Politik dan kekuasaan memang menggiurkan dan kadang mematikan. Menggiurkan, karena di diri manusia ada nafsu untuk menjadi ‘pemimpin’. Mematikan karena nafsu politik bisa membunuh dan menghancurkan bangsa atau dunia.
Lihatlah di Timur Tengah. Karena ulah politik negara-negara besar, Timur Tengah menjadi berantakan kehidupan bangsanya sekarang. Ulah Amerika dan Inggris membuat negara Yahudi Israel pada tahun 1948, menjadikan umat Islam di Palestina dan negara Timur Tengah berkecamuk perang hingga sekarang. Tentu ulah beberapa kepala negara Timteng sendiri juga ambil peranan dalam perang di sana. Seperti sifat keras kepala Bashar Assad yang tidak mau mundur jadi presiden –bandingkan dengan sikap Pak Harto mundur ketika tahun 1998- menjadi negeri Islam itu hancur dan jutaan rakyatnya menderita dan mengungsi sekarang.
Timur Tengah, karena kepala-kepala negaranya tidak menggunakan ‘politik Islam’ lagi –banyak membebek politiknya ke Amerika/Rusia-, juga menjadi kacau sekarang. Perbedaan Sunni Syiah dieksploitir hingga menghalalkan pertumpahan darah. Padahal perbedaan faham itu biasa. Bahkan perbedaan agama antara Islam dan agama-agama lain tidak begitu saja menghalalkan pembunuhan Muslim kepada non Muslim. Islam mengatur sangat ketat adanya pertumpahan darah. Karena itu Al Quran menyatakan bahwa barangsiapa yang membunuh seseorang tanpa kesalahan yang jelas, maka ia seperti membunuh manusia se dunia.
Maaf Lebih Baik dari Balas Dendam
Sejarah membuktikan, politik tokoh-tokoh Islam di Indonesia menunjukkan sifat maafnya. Lihatlah bagaimana pemaaf Hamka. Meskipun ia pernah dipenjara Soekarno dua tahun lamanya, tapi ketika presiden pertama itu wafat, Hamka bersedia mengimami shalat jenazahnya. Mohammad Natsir meskipun dilarang berpolitik praktis oleh Pak Harto, tapi ketika presiden kedua itu membutuhkan bantuan untuk menjalin hubungan baik dengan Malaysia –setelah hubungan Indonesia Malaysia penuh ketegangan karena politik Soekarno-, Natsir pun membantunya. Dan menjadilah hubungan Indonesia Malaysia mesra kembali.

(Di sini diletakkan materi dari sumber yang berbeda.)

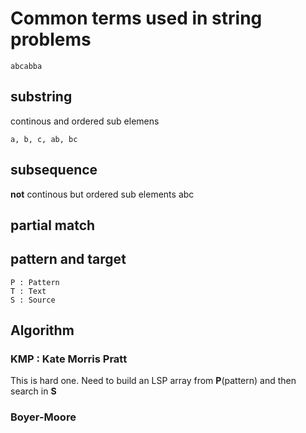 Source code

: # Common terms used in string problems
    abcabba

## substring
continous and ordered sub elemens

    a, b, c, ab, bc

## subsequence
**not** continous but ordered sub elements
    abc

## partial match

## pattern and target
    P : Pattern
    T : Text
    S : Source

## Algorithm

### KMP : Kate Morris Pratt
This is hard one. Need to build an LSP array from **P**(pattern) and then search in **S**

### Boyer-Moore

Bagaimana sikap umat Islam ketika masa PKI? Di sini kita harus ingat hukum perang. Bahwa sejak PKI melakukan kudeta berdarah-darah pada G30S PKI, maka PKI sebenarnya telah menyatakan perang terhadap bangsa dan umat Islam. Dan ingat sebelum September 1965, PKI juga telah memerangi dan membunuhi umat Islam di Madiun dan sekitarnya. Maka ketika perang berlangsung, maka jumlah nyawa yang meninggal tidak lagi menjadi perhitungan. Karena dalam perang, yang berlaku adalah prinsip menang dan kalah, ‘berapapun nyawa yang meninggal’ tidak dihitung lagi. Beda dengan prinsip hidup damai, satu nyawa ‘meninggal sia-sia’, menjadi persoalan.
Langkah umat Islam untuk memenjarakan Ahok juga penuh kemaafan. Tidak ada umat Islam yang datang untuk melempar pisau atau menembak Ahok, ketika Ahok terbukti menghina Al Quran. Tokoh-tokoh Islam bersepakat membawa Ahok ke jalur hukum. Umat Islam pun hanya demo-demo orasi di depan Departemen Pertanian –tempat dilakukan sidang Ahok- dan membiarkan pengikut Ahok berdemo di sebelahnya. Di sini kita melihat umat Islam ‘demokratis’ membiarkan suara dari pendukung Ahok bergema di kalangan mereka.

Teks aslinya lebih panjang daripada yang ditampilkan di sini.